Bref hochement saccadé de la tête pour signifier que j'ai compris, je ne peux guère me permettre autre chose, j'ai comme l'impression d'étouffer, et c'est avec appréhension que je le regarde s'éloigner de moi pour fouiller toutes les pièces. Je jette des coups d'œil autour de moi et remarque un petit éléphant bleu en peluche, un paquet de couches dans un coin, la bouteille de whiskey rangée, le cendrier propre rangé sur son étagère, des pochettes de transfusions… Tous ces détails sont étranges. Alecto n'avait pas d'enfants à ma connaissance, et la mort de Kendra quelques mois auparavant l'avait condamné à noyer ses problèmes dans l'alcool et à les faire disparaitre sous un nuage de fumée de cigarettes. Voir de piqures de morphine, subtilisée à la clinique où il travaillait. Que lui était-il arrivé? Que s'était-il passé dans ce lieu?

-Oh mon Dieu…Viens voir par ici! s'écria Anton dans une des pièces du fond.

Je me précipitais en direction de la voix, pour découvrir mon ami à genoux au centre de la chambre du disparu. A sa main pendaient des feuilles froissées où je lu brièvement une histoire de bébé mutant; les meubles avaient été déplacés violement, un miroir était cassé. Un véritable tohu-bohu régnait dans la pièce. Je m'agenouillait aux côtés d'Anton, et fut stupéfaite de trouver des larmes sur ses joues.

-Simba, Simba, qu'est-ce qu'il y a, qu'est-ce qui se passe? Il faut juste le contacter au plus tôt, il a du sûrement fuir à quelque part, viens partons vite d'ici. Simba…Simba?

-Il n'est pas parti, ils l'ont eu…Regarde ça!

Je tournai la tête pour observer ce qu'il me montrait du doigt. Sur un des murs, était écrit à l'encre bleue: « TRAITRE A VOTRE RACE. LES LIBERATEURS »

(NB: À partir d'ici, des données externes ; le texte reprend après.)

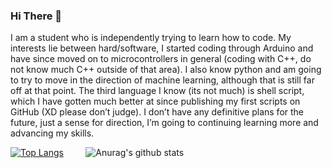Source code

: ### Hi There 👋
I am a student who is independently trying to learn how to code. My interests lie between hard/software, I started coding through Arduino and have since moved on to microcontrollers in general (coding with C++, do not know much C++ outside of that area). I also know python and am going to try to move in the direction of machine learning, although that is still far off at that point. The third language I know (its not much) is shell script, which I have gotten much better at since publishing my first scripts on GitHub (XD please don’t judge). I don’t have any definitive plans for the future, just a sense for direction, I’m going to continuing learning more and advancing my skills.


[![Top Langs](https://github-readme-stats.vercel.app/api/top-langs/?username=Treebug842&hide=javascript,html)](https://github.com/anuraghazra/github-readme-stats) &nbsp; &nbsp; &nbsp; &nbsp; 
![Anurag's github stats](https://github-readme-stats.vercel.app/api?username=Treebug842&show_icons=true)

Les Libérateurs. Un bruit étrange bourdonnait à mes oreilles, et mes jambes se trouvent comme attirées par le sol. A mes côtés, Anton laisse couler ses larmes dans des sanglots désespérés. J'entoure son corps de mes bras. Les Libérateurs. Ces extrémistes qui prônaient la supériorité mutante et œuvrent dans la violence la plus inouïe, affirmant avec plaisirs leur part animale. Les « traitre » subissent un sort horrible, presque celui des non-mutants, et les plus jeunes d'entre nous qui les suivent restent piégés dans leur spirale destructrice. Il fallait qu'on parte d'ici immédiatement, qu'on avertisse Léon, qu'on sauve notre peau. Je lui prend la main violemment, et le tire derrière moi en courant alors qu'il trébuche. Je ne sais pas comment nous arrivons chez lui. Dans le métro, dans la rue, tout le monde me parait suspect, tout le monde nous dévisage. La pluie nous avait accompagné tout le long de notre trajet, et mon compagnon tremblait, un mélange de froid, de peur et de détresse sur son visage. Il resta prostré sur le canapé tandis que je m'y écroulais. Nous pleurons le sort incertain de notre ami.

J'espére pour Alecto qu'il se soit enfui, plutôt que d'être pris. Qu'il soit caché chez l'un des nôtres, ou bien dans un de ces bars glauques dont il avait le secret. Tout était préférable aux cages des Libérateurs. J'en vins même à souhaiter pour lui qu'il soit mort.

Aujourd'hui aurait du être une journée normale, calme, ensoleillée. Où rien de perturbant, rien de dérangeant n'aurait du se passer. Aujourd'hui aurait du être une journée différente, magnifique. Mais aujourd'hui est une journée comme les autres.